In her decision, O'Dell focused on the core issue -- do corporations have privacy "rights," a main pillar in the argument of the defense. 

O'Dell said under the Pennsylvania Constitution (the case was heard in a county court), they do not. 

She said: "There are no men or women defendants in the instant case; they are various business entities. ... These are all legal fictions, existing not by natural birth by operations of state statutes. ... Such business entities cannot have been 'born equally free and independent,' because they were not born at all."

This thinking is consistent with the views of Ohio courts over many decades --  before the bizarre notion that corporations possess inalienable constitutional rights became embedded in federal court decisions. 

As Ohio courts affirmed, corporations do not possess rights.
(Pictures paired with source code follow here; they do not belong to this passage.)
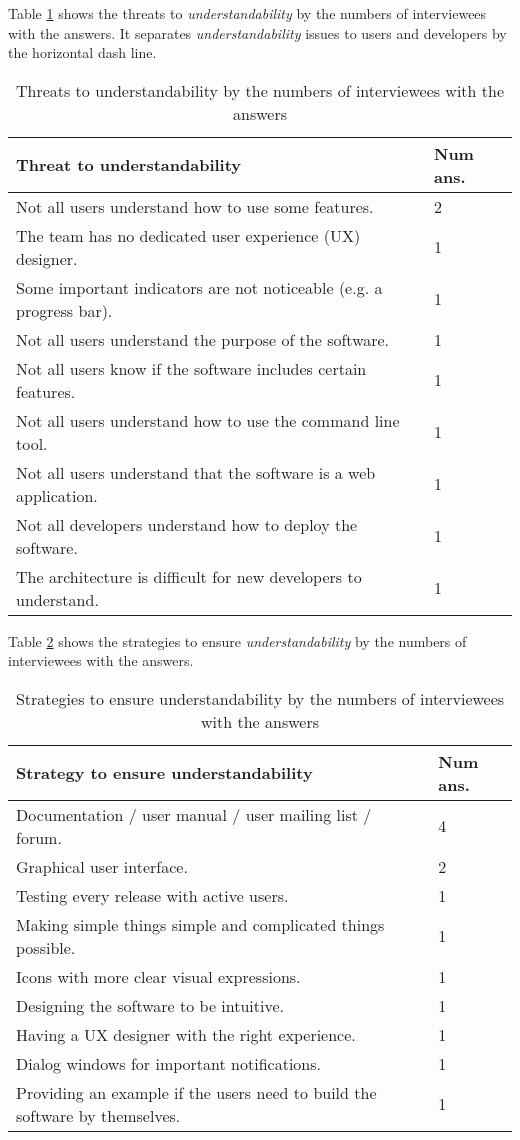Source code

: Table \ref{tab_q17_threats_understandability} shows the threats to \textit{understandability} by the numbers of interviewees with the answers. It separates \textit{understandability} issues to users and developers by the horizontal dash line.

\begin{table}[H]
\centering
\begin{tabular}{ll}
\hline
Threat to understandability & Num ans. \\ \hline
Not all users understand how to use some features. & 2 \\
The team has no dedicated user experience (UX) designer. & 1 \\
Some important indicators are not noticeable (e.g. a progress bar). & 1 \\
Not all users understand the purpose of the software. & 1 \\
Not all users know if the software includes certain features. & 1 \\
Not all users understand how to use the command line tool. & 1 \\
Not all users understand that the software is a web application. & 1 \\\hdashline
Not all developers understand how to deploy the software. & 1 \\
The architecture is difficult for new developers to understand. & 1 \\ \hline
\end{tabular}
\caption{\label{tab_q17_threats_understandability}Threats to understandability by the numbers of interviewees with the answers}
\end{table}

Table \ref{tab_q17_strategies_understandability} shows the strategies to ensure \textit{understandability} by the numbers of interviewees with the answers.

\begin{table}[H]
\centering
\begin{tabular}{ll}
\hline
Strategy to ensure understandability & Num ans. \\ \hline
Documentation / user manual / user mailing list / forum. & 4 \\
Graphical user interface. & 2 \\
Testing every release with active users. & 1 \\
Making simple things simple and complicated things possible. & 1 \\
Icons with more clear visual expressions. & 1 \\
Designing the software to be intuitive. & 1 \\
Having a UX designer with the right experience. & 1 \\
Dialog windows for important notifications. & 1 \\
Providing an example if the users need to build the software by themselves. & 1 \\ \hline
\end{tabular}
\caption{\label{tab_q17_strategies_understandability}Strategies to ensure understandability by the numbers of interviewees with the answers}
\end{table}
Only people can grant corporations powers, privileges and protections. 

Here are a few examples. 

Corporations have such powers, and such only, as the act creating them confers; and are confined to the exercise of those expressly granted, and such incidental powers as are necessary for the purpose of carrying into effect powers specfically conferred. In no state of the Union have these principles been adhered to with more unyielding tenacity than in this.
Elias Straus and Brother v. The Eagle Insurance Company of Cincinnait, 5 OS 60 (1855)


Corporate existence, and the right to exercise the power of eminent domain, can only be derived from legislative enactment.
Atkinson v. Marietta & C.R. Co., 15 OS 21 (1864)

In granting corporate franchises, a state has reserved to itself the right to enact police laws necessary to secure the lives and property of its citizens. These corporations owe their existence and the right to exercise their franchises and privileges to the principle that the state may employ such agencies as it may deem proper to promote the public welfare.
Lake Shore & M.S.R. Co. v. Cincinnati, S. & C.R. Co., 30 OS 604 (1876)

The corporation has received vitality from the state; it continues during its existence to be the creature of the state; must live subservient to its laws, and has such powers and franchises as those laws have bestowed upon it, and none others. As the state was not bound to create it in the first place, it is not bound to maintain it, after having done so, if it violates the laws or public policy of the state, or misuses its franchises to oppress the citizens thereof.
The State ex rel. v. The C.N.O. & T.P. Ry. Co., The State ex rel. v. The C.W. & B. Ry. Co., 47 OS 130 (1890)

The only absolutely essential attribute of a corporation is the capacity to exist and act within the powers granted, as a legal entity, apart from the individual or individuals who constitute its members.Andrews Bros. Co. v. Coke Co., 10 Ohio F. Dec. 306 (1898)

When a corporation asserts that it is clothed with a given power, the burden rests upoin it to show whence such power and rights are derived.